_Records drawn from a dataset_
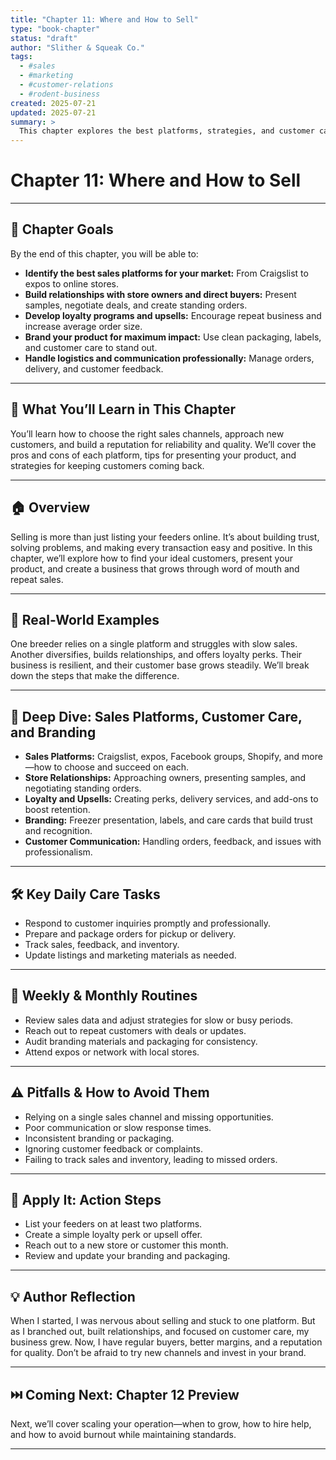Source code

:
 ```yaml
---
title: "Chapter 11: Where and How to Sell"
type: "book-chapter"
status: "draft"
author: "Slither & Squeak Co."
tags:
  - #sales
  - #marketing
  - #customer-relations
  - #rodent-business
created: 2025-07-21
updated: 2025-07-21
summary: >
  This chapter explores the best platforms, strategies, and customer care practices for selling feeder rodents and building a loyal customer base.
---
```


# Chapter 11: Where and How to Sell

---

## 🎯 Chapter Goals

By the end of this chapter, you will be able to:
- **Identify the best sales platforms for your market:** From Craigslist to expos to online stores.
- **Build relationships with store owners and direct buyers:** Present samples, negotiate deals, and create standing orders.
- **Develop loyalty programs and upsells:** Encourage repeat business and increase average order size.
- **Brand your product for maximum impact:** Use clean packaging, labels, and customer care to stand out.
- **Handle logistics and communication professionally:** Manage orders, delivery, and customer feedback.

---

## 📘 What You’ll Learn in This Chapter

You’ll learn how to choose the right sales channels, approach new customers, and build a reputation for reliability and quality. We’ll cover the pros and cons of each platform, tips for presenting your product, and strategies for keeping customers coming back.

---

## 🏠 Overview

Selling is more than just listing your feeders online. It’s about building trust, solving problems, and making every transaction easy and positive. In this chapter, we’ll explore how to find your ideal customers, present your product, and create a business that grows through word of mouth and repeat sales.

---

## 🐹 Real-World Examples

One breeder relies on a single platform and struggles with slow sales. Another diversifies, builds relationships, and offers loyalty perks. Their business is resilient, and their customer base grows steadily. We’ll break down the steps that make the difference.

---

## 🔬 Deep Dive: Sales Platforms, Customer Care, and Branding

- **Sales Platforms:** Craigslist, expos, Facebook groups, Shopify, and more—how to choose and succeed on each.
- **Store Relationships:** Approaching owners, presenting samples, and negotiating standing orders.
- **Loyalty and Upsells:** Creating perks, delivery services, and add-ons to boost retention.
- **Branding:** Freezer presentation, labels, and care cards that build trust and recognition.
- **Customer Communication:** Handling orders, feedback, and issues with professionalism.

---

## 🛠️ Key Daily Care Tasks

- Respond to customer inquiries promptly and professionally.
- Prepare and package orders for pickup or delivery.
- Track sales, feedback, and inventory.
- Update listings and marketing materials as needed.

---

## 📅 Weekly & Monthly Routines

- Review sales data and adjust strategies for slow or busy periods.
- Reach out to repeat customers with deals or updates.
- Audit branding materials and packaging for consistency.
- Attend expos or network with local stores.

---

## ⚠️ Pitfalls & How to Avoid Them

- Relying on a single sales channel and missing opportunities.
- Poor communication or slow response times.
- Inconsistent branding or packaging.
- Ignoring customer feedback or complaints.
- Failing to track sales and inventory, leading to missed orders.

---

## 📝 Apply It: Action Steps

- List your feeders on at least two platforms.
- Create a simple loyalty perk or upsell offer.
- Reach out to a new store or customer this month.
- Review and update your branding and packaging.

---

## 💡 Author Reflection

When I started, I was nervous about selling and stuck to one platform. But as I branched out, built relationships, and focused on customer care, my business grew. Now, I have regular buyers, better margins, and a reputation for quality. Don’t be afraid to try new channels and invest in your brand.

---

## ⏭️ Coming Next: Chapter 12 Preview

Next, we’ll cover scaling your operation—when to grow, how to hire help, and how to avoid burnout while maintaining standards.

---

_What is being asked_
Output each record above exactly as written. Skip any pictures.

_Written answer_
Source code

:
 ```yaml
---
title: "Chapter 11: Where and How to Sell"
type: "book-chapter"
status: "draft"
author: "Slither & Squeak Co."
tags:
  - #sales
  - #marketing
  - #customer-relations
  - #rodent-business
created: 2025-07-21
updated: 2025-07-21
summary: >
  This chapter explores the best platforms, strategies, and customer care practices for selling feeder rodents and building a loyal customer base.
---
```


# Chapter 11: Where and How to Sell

---

## 🎯 Chapter Goals

By the end of this chapter, you will be able to:
- **Identify the best sales platforms for your market:** From Craigslist to expos to online stores.
- **Build relationships with store owners and direct buyers:** Present samples, negotiate deals, and create standing orders.
- **Develop loyalty programs and upsells:** Encourage repeat business and increase average order size.
- **Brand your product for maximum impact:** Use clean packaging, labels, and customer care to stand out.
- **Handle logistics and communication professionally:** Manage orders, delivery, and customer feedback.

---

## 📘 What You’ll Learn in This Chapter

You’ll learn how to choose the right sales channels, approach new customers, and build a reputation for reliability and quality. We’ll cover the pros and cons of each platform, tips for presenting your product, and strategies for keeping customers coming back.

---

## 🏠 Overview

Selling is more than just listing your feeders online. It’s about building trust, solving problems, and making every transaction easy and positive. In this chapter, we’ll explore how to find your ideal customers, present your product, and create a business that grows through word of mouth and repeat sales.

---

## 🐹 Real-World Examples

One breeder relies on a single platform and struggles with slow sales. Another diversifies, builds relationships, and offers loyalty perks. Their business is resilient, and their customer base grows steadily. We’ll break down the steps that make the difference.

---

## 🔬 Deep Dive: Sales Platforms, Customer Care, and Branding

- **Sales Platforms:** Craigslist, expos, Facebook groups, Shopify, and more—how to choose and succeed on each.
- **Store Relationships:** Approaching owners, presenting samples, and negotiating standing orders.
- **Loyalty and Upsells:** Creating perks, delivery services, and add-ons to boost retention.
- **Branding:** Freezer presentation, labels, and care cards that build trust and recognition.
- **Customer Communication:** Handling orders, feedback, and issues with professionalism.

---

## 🛠️ Key Daily Care Tasks

- Respond to customer inquiries promptly and professionally.
- Prepare and package orders for pickup or delivery.
- Track sales, feedback, and inventory.
- Update listings and marketing materials as needed.

---

## 📅 Weekly & Monthly Routines

- Review sales data and adjust strategies for slow or busy periods.
- Reach out to repeat customers with deals or updates.
- Audit branding materials and packaging for consistency.
- Attend expos or network with local stores.

---

## ⚠️ Pitfalls & How to Avoid Them

- Relying on a single sales channel and missing opportunities.
- Poor communication or slow response times.
- Inconsistent branding or packaging.
- Ignoring customer feedback or complaints.
- Failing to track sales and inventory, leading to missed orders.

---

## 📝 Apply It: Action Steps

- List your feeders on at least two platforms.
- Create a simple loyalty perk or upsell offer.
- Reach out to a new store or customer this month.
- Review and update your branding and packaging.

---

## 💡 Author Reflection

When I started, I was nervous about selling and stuck to one platform. But as I branched out, built relationships, and focused on customer care, my business grew. Now, I have regular buyers, better margins, and a reputation for quality. Don’t be afraid to try new channels and invest in your brand.

---

## ⏭️ Coming Next: Chapter 12 Preview

Next, we’ll cover scaling your operation—when to grow, how to hire help, and how to avoid burnout while maintaining standards.

---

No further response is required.